The unit of the Atlanta-based beverage maker plans to expand its offering of drinks to include flavoured and condensed milk, iced tea and bottled water to meet demand in Africa’s most populous country, Peter Njonjo, the president of the West Africa operation, said in an interview in Lagos. "Our objective is to provide whatever beverages you need across your life stages."
The money is part of a pledge by Coca-Cola to invest $17bn in Africa by 2020. Global CEO James Quincey has said the company needs to grow beyond its biggest brand and has called for the company to become a "total beverage company", being less reliant on carbonated soft drinks.
Last year, Coca-Cola bought a 40% stake in Nigerian juice and dairy company Chi Ltd for $240m and said at the time it intended to take total control within three years.

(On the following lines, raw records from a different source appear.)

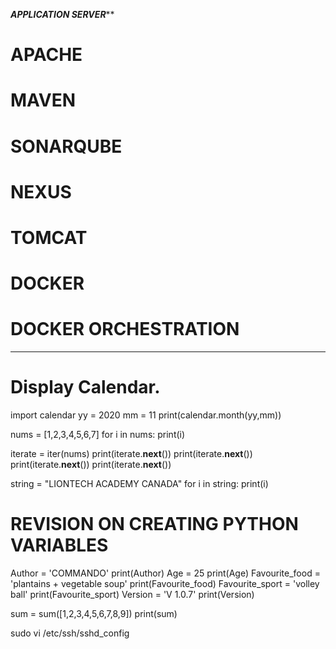 ***********APPLICATION SERVER*************
# APACHE
# MAVEN
# SONARQUBE
# NEXUS
# TOMCAT
# DOCKER
# DOCKER ORCHESTRATION
******************************************************************************************
# Display Calendar.
import calendar
yy = 2020
mm = 11
print(calendar.month(yy,mm))

nums = [1,2,3,4,5,6,7]
for i in nums:
    print(i)

iterate = iter(nums)
print(iterate.__next__())
print(iterate.__next__())
print(iterate.__next__())
print(iterate.__next__())

string = "LIONTECH ACADEMY CANADA"
for i in string:
    print(i)

# REVISION ON CREATING PYTHON VARIABLES
Author = 'COMMANDO'
print(Author)
Age = 25
print(Age)
Favourite_food = 'plantains + vegetable soup'
print(Favourite_food)
Favourite_sport = 'volley ball'
print(Favourite_sport)
Version = 'V 1.0.7'
print(Version)

sum = sum([1,2,3,4,5,6,7,8,9])
print(sum)

sudo vi /etc/ssh/sshd_config
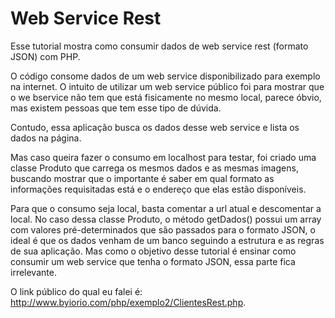 Web Service Rest
================

Esse tutorial mostra como consumir dados de web service rest (formato JSON) com PHP.

O código consome dados de um web service disponibilizado para exemplo na internet. O intuito de utilizar um web service público foi para mostrar que o we bservice não tem que está fisicamente no mesmo local, parece óbvio, mas existem pessoas que tem esse tipo de dúvida.

Contudo, essa aplicação busca os dados desse web service e lista os dados na página.

Mas caso queira fazer o consumo em localhost para testar, foi criado uma classe Produto que carrega os mesmos dados e as mesmas imagens, buscando mostrar que o importante é saber em qual formato as informações requisitadas está e o endereço que elas estão disponíveis. 

Para que o consumo seja local, basta comentar a url atual e descomentar a local. No caso dessa classe Produto, o método getDados() possui um array com valores pré-determinados que são passados para o formato JSON, o ideal é que os dados venham de um banco seguindo a estrutura e as regras de sua aplicação. Mas como o objetivo desse tutorial é ensinar como consumir um web service que tenha o formato JSON, essa parte fica irrelevante.

O link público do qual eu falei é: http://www.byiorio.com/php/exemplo2/ClientesRest.php.

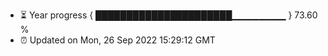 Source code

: - ⏳ Year progress { ██████████████████████▁▁▁▁▁▁▁▁ } 73.60 %
- ⏰ Updated on Mon, 26 Sep 2022 15:29:12 GMT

Coca-Cola has felt the pinch of an economic slump in Nigeria caused by a decline in output and prices of oil, the nation’s main foreign-exchange earner, and dollar shortages. The economy expanded 0.6% in the three months through June, ending five straight quarters of contractions that saw GDP shrink 1.6% in 2016, the first time since 1991.
High inflation increased production costs, while the price of imported goods rose due to the dollar scarcity, just as consumers had less money to spend, Njonjo said. The company, which has 3,600 direct employees, 11 bottling plants and 30 distribution depots across Nigeria, isn’t listed in the West African nation and Njonjo declined to share details on production capacity or earnings.
After peaking at 18.7% in January, the inflation rate fell to 16% in August, while food prices have continued to surge. This is "a big issue" for Coca-Cola, present in Nigeria since 1951, Njonjo said. "As disposable incomes start coming under pressure, expenditure in products like ours start becoming inaccessible to most consumers."
In response to the challenges in Nigeria, Coca-Cola increased prices, introduced new product sizes and sought more inputs locally. To reduce its foreign-exchange exposure, the company plans to raise to 75% the share of raw materials produced in Nigeria by 2020, from its present 70%, Njonjo said. "The only way you can ensure the business is sustainable is by taking prices up. Some of it we have passed on to the consumers."
The company has also increased investment in distribution and innovation, Njonjo said. "It is all about looking at how much money consumers have and how ‘I become relevant’ to consumers."